Akasha smiled wryly. “I’m quite sure I could find one for you, if you prefer.”
“No, that’s quite alright,” he said. “We are docking for two hours to let my men have a chance to… refresh themselves.”
“Of course,” she answered. She turned to the Moto guards. “Assist the Mantis if they require it. We depart in two hours.” The men all bowed quickly and stepped over to offer their assistance to the Mantis, unneeded though it was. “So, surprised to see me, are you?”
“I am,” Bunmei said. “It is a most pleasant surprise, however.
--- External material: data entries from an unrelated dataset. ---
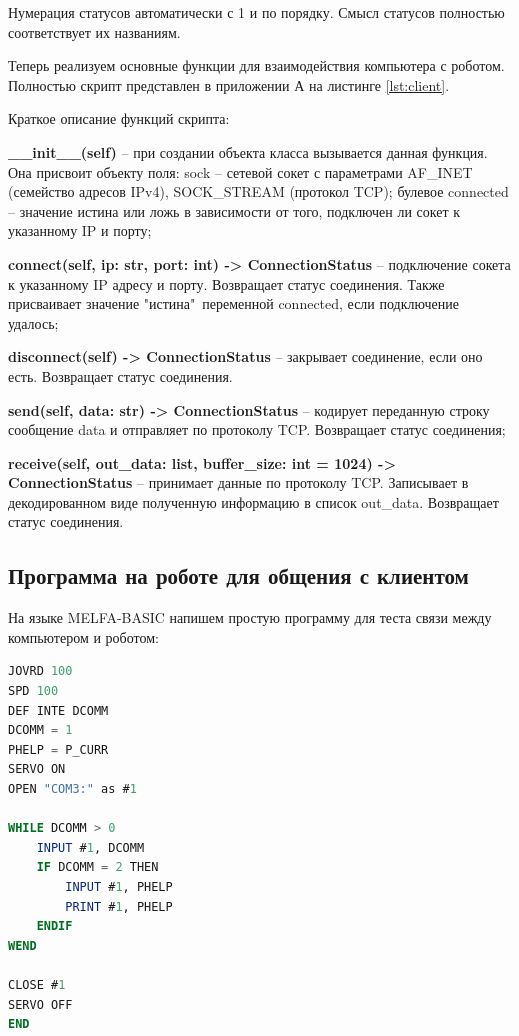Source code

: \documentclass[a4paper,14pt]{extarticle}
\begin{document}
Нумерация статусов автоматически с 1 и по порядку.
Смысл статусов полностью соответствует их названиям.


Теперь реализуем основные функции для взаимодействия компьютера с роботом.
Полностью скрипт представлен в приложении А на листинге \ref{lst:client}.


Краткое описание функций скрипта:
\begin{compactitem}
    \item \textbf{\_\_init\_\_(self)} -- при создании объекта класса вызывается
    данная функция. Она присвоит объекту поля: sock -- сетевой сокет с параметрами
    AF\_INET (семейство адресов IPv4), SOCK\_STREAM (протокол TCP);
    булевое connected -- значение истина или ложь в зависимости от
    того, подключен ли сокет к указанному IP и порту;
    \item \textbf{connect(self, ip: str, port: int) -> ConnectionStatus} --
    подключение сокета к указанному IP адресу и порту. Возвращает
    статус соединения. Также присваивает значение "истина"\,
    переменной connected, если подключение удалось;
    \item \textbf{disconnect(self) -> ConnectionStatus} -- закрывает
    соединение, если оно есть. Возвращает статус соединения.
    \item \textbf{send(self, data: str) -> ConnectionStatus} --
    кодирует переданную строку сообщение data и отправляет по
    протоколу TCP. Возвращает статус соединения;
    \item \textbf{receive(self, out\_data: list, buffer\_size: int = 1024) -> ConnectionStatus}
    -- принимает данные по протоколу TCP. Записывает в декодированном виде
    полученную информацию в список out\_data. Возвращает статус соединения.
\end{compactitem}


\subsection{Программа на роботе для общения с клиентом}
На языке MELFA-BASIC напишем простую программу для теста
связи между компьютером и роботом:
\begin{lstlisting}[language=Basic, label=lst:mbtest, caption={Простая программа на роботе для проверки связи с клиентом.}]
JOVRD 100
SPD 100
DEF INTE DCOMM
DCOMM = 1
PHELP = P_CURR
SERVO ON
OPEN "COM3:" as #1

WHILE DCOMM > 0
    INPUT #1, DCOMM
    IF DCOMM = 2 THEN
        INPUT #1, PHELP
        PRINT #1, PHELP
    ENDIF
WEND

CLOSE #1
SERVO OFF
END
\end{lstlisting}
\end{document}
You are… much thinner than you were when I last saw you.” His grin took on a rakish tilt. “Much more appealing, if I may say. Tell me the truth, now. You just couldn’t wait to see me again, could you? I get that often.”
“I was hoping to see you again, yes,” Akasha answered, “but try not to take too many liberties with that. If you recall, I am a married woman.”
“Yes, yes, a mere formality,” he said. “After all, it’s not every day that… wait, what is your husband’s name again?”
“Moto Chen,” she replied. “I think you might have heard of him.”
“Oh. Yes. Well. Perhaps tea, instead of sake.”
Akasha laughed brightly. “Did I suddenly lose my appeal?”
Bunmei grimaced. “You are as lovely a woman as I’ve ever met, but I’ve never met any woman that was worth having my legs broken.”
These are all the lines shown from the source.